Your goal: Tally the lines containing "Retorna" in this data. Respond with the tally alone.

****************

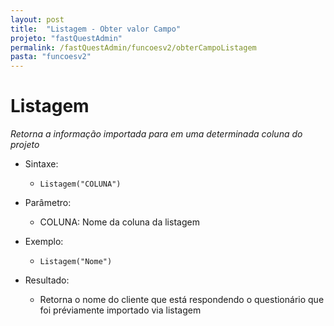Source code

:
 ```yaml
---
layout: post
title:  "Listagem - Obter valor Campo"
projeto: "fastQuestAdmin"
permalink: /fastQuestAdmin/funcoesv2/obterCampoListagem
pasta: "funcoesv2"
---
```


# Listagem
*Retorna a informação importada para em uma determinada coluna do projeto*

- Sintaxe:
  - `Listagem("COLUNA")`
- Parâmetro:
  - COLUNA: Nome da coluna da listagem
- Exemplo:
  - `Listagem("Nome")`
  
- Resultado:
  - Retorna o nome do cliente que está respondendo o questionário que foi préviamente importado via listagem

****************

Output of the task: 2